Kitapları tartışarak okumalı…
Yayınlanmış 78 kitabınız var; yüzlerce, binlerce kitap okudunuz onları yazabilmek için; daima araştırıyor, okuyorsunuz. Bu, sizin yaşam biçiminiz olmuş… Çocuklarınıza bu sevgiyi aşılayabildiniz mi? Anneler - babalar bu konuda nasıl yaklaşımlarda bulunmalılar?
"Söylediğiniz gibi benim elimden kitap düşmez. Çünkü, aşım, ekmeğim o benim. Yetişirken de çok kitap okudum ben. Bir şey diyeyim mi Faruk Bey, soruyorlar bazı röportajlarda 'hangi kitapları okudunuz?' Gülten Dayıoğlu'nu oluşturan binlerce kitap veya belge var. Ben hangini söyleyeyim? 'Bu yaşa kadar hangi yemekleri yediniz bu bünyeyi oluşturmak için?' diye sorar gibi geliyor bana…
Homeros'u mu söyleyeyim, Server Tanilli'yi mi, bütün klasikleri mi? Hangi birini?
Bizim çocuklara gelecek olursak… Büyük oğlum okulda kitap okuma birincisi seçilmişti. Sonra, ilgi alanları değişmeye başladı. Televizyon çıktı o yıllarda. Suçladığım araç, televizyondur çocuğun kitaptan kopmasına… Onlan da mücadele ettim… Ama sonra okumayı bıraktı. Şimdi bana diyor ki 'anne edebi kitaplar okumuyorum, ama bana kitap okuma alışkanlığını verdiniz… Bugün meslek kitaplarını okuyorum ben. Avukat olan birçok kişi kitaptan nefret ediyor, kulaktan kapma bilgilerle mesleğini yapıyor.'
Küçük oğluma gelince, 45 yaşına geldi, o hâlâ okumayı sürdürüyor. Çocukken birlikte okumuş, tartışmıştık kitapları onunla.

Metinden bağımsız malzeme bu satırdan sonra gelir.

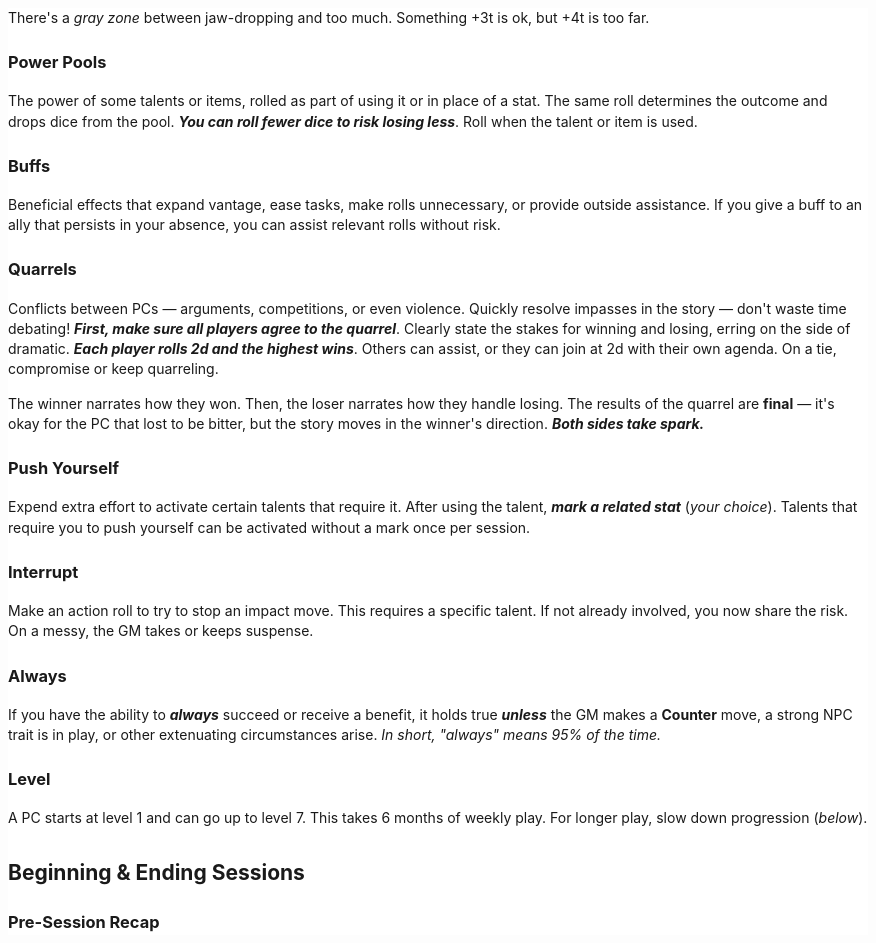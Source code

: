 There's a _gray zone_ between jaw-dropping and too much. Something +3t is ok, but +4t is too far.

### Power Pools

The power of some talents or items, rolled as part of using it or in place of a stat. The same roll determines the outcome and drops dice from the pool. **_You can roll fewer dice to risk losing less_**. Roll when the talent or item is used.

### Buffs

Beneficial effects that expand vantage, ease tasks, make rolls unnecessary, or provide outside assistance. If you give a buff to an ally that persists in your absence, you can assist relevant rolls without risk.

### Quarrels

Conflicts between PCs — arguments, competitions, or even violence. Quickly resolve impasses in the story — don't waste time debating! **_First, make sure all players agree to the quarrel_**. Clearly state the stakes for winning and losing, erring on the side of dramatic. **_Each player rolls 2d and the highest wins_**. Others can assist, or they can join at 2d with their own agenda. On a tie, compromise or keep quarreling.

The winner narrates how they won. Then, the loser narrates how they handle losing. The results of the quarrel are **final** — it's okay for the PC that lost to be bitter, but the story moves in the winner's direction. **_Both sides take spark._**

### Push Yourself

Expend extra effort to activate certain talents that require it. After using the talent, **_mark a related stat_** (_your choice_). Talents that require you to push yourself can be activated without a mark once per session.

### Interrupt

Make an action roll to try to stop an impact move. This requires a specific talent. If not already involved, you now share the risk. On a messy, the GM takes or keeps suspense.

### Always

If you have the ability to **_always_** succeed or receive a benefit, it holds true **_unless_** the GM makes a **Counter** move, a strong NPC trait is in play, or other extenuating circumstances arise. _In short, "always" means 95% of the time._

### Level

A PC starts at level 1 and can go up to level 7. This takes 6 months of weekly play. For longer play, slow down progression (_below_).

## Beginning & Ending Sessions

### Pre-Session Recap
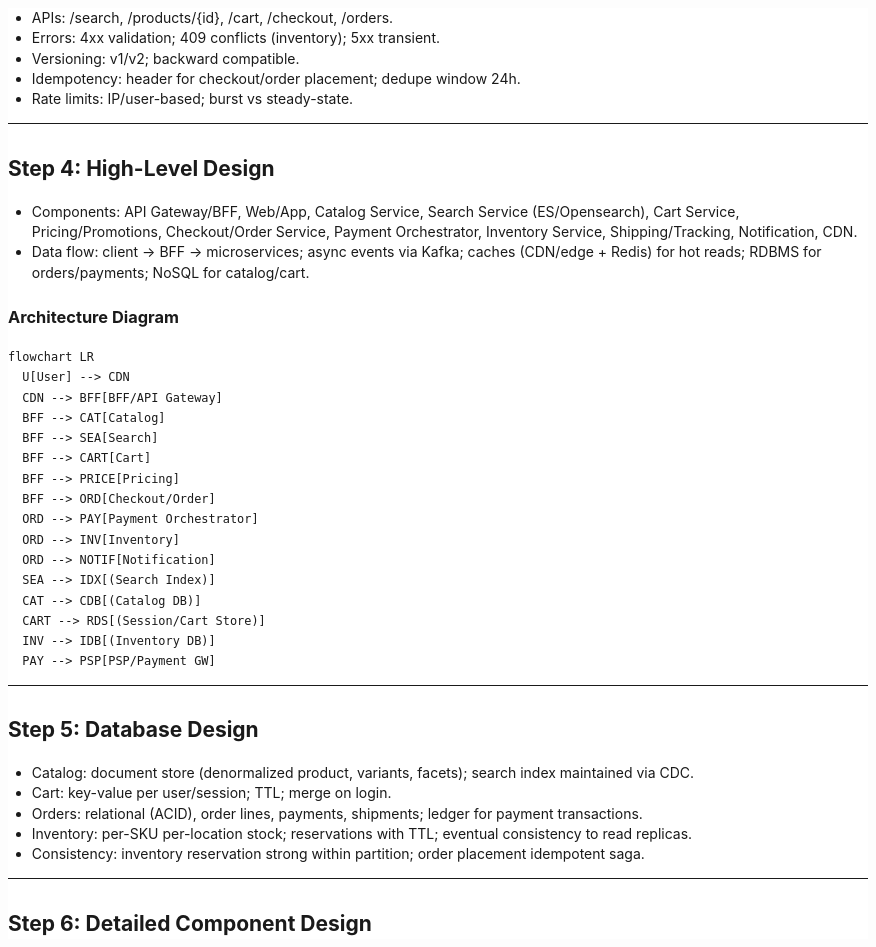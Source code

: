 * APIs: /search, /products/{id}, /cart, /checkout, /orders.
* Errors: 4xx validation; 409 conflicts (inventory); 5xx transient.
* Versioning: v1/v2; backward compatible.
* Idempotency: header for checkout/order placement; dedupe window 24h.
* Rate limits: IP/user-based; burst vs steady-state.

---

## **Step 4: High-Level Design**

* Components: API Gateway/BFF, Web/App, Catalog Service, Search Service (ES/Opensearch), Cart Service, Pricing/Promotions, Checkout/Order Service, Payment Orchestrator, Inventory Service, Shipping/Tracking, Notification, CDN.
* Data flow: client → BFF → microservices; async events via Kafka; caches (CDN/edge + Redis) for hot reads; RDBMS for orders/payments; NoSQL for catalog/cart.

### Architecture Diagram
```mermaid
flowchart LR
  U[User] --> CDN
  CDN --> BFF[BFF/API Gateway]
  BFF --> CAT[Catalog]
  BFF --> SEA[Search]
  BFF --> CART[Cart]
  BFF --> PRICE[Pricing]
  BFF --> ORD[Checkout/Order]
  ORD --> PAY[Payment Orchestrator]
  ORD --> INV[Inventory]
  ORD --> NOTIF[Notification]
  SEA --> IDX[(Search Index)]
  CAT --> CDB[(Catalog DB)]
  CART --> RDS[(Session/Cart Store)]
  INV --> IDB[(Inventory DB)]
  PAY --> PSP[PSP/Payment GW]
```

---

## **Step 5: Database Design**

* Catalog: document store (denormalized product, variants, facets); search index maintained via CDC.
* Cart: key-value per user/session; TTL; merge on login.
* Orders: relational (ACID), order lines, payments, shipments; ledger for payment transactions.
* Inventory: per-SKU per-location stock; reservations with TTL; eventual consistency to read replicas.
* Consistency: inventory reservation strong within partition; order placement idempotent saga.

---

## **Step 6: Detailed Component Design**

Bu, çok faydalı oldu. Şimdi en büyük keyfim, ikimizden biri hangi kitabı okuyorsa, farklı konuda yapılan bir telefon görüşmesinde bile o kitaplardan söz etmemiz, birbirimize önermemiz.
Yani bu bir dialog meselesi, hepimiz bu kitap okuma dialogu içinde kalırsak, o zincir kırılmamışsa - evlenip gittiler, bizde hâlâ zincir sürüyor – kitap okumalar devam ediyor.
Şimdilerde en büyük keyiflerimden birisi de torunumla gençliğimde okuduğum kitapları tartışmak. Öyle heyencanlanıyorum ki… İşte böyle."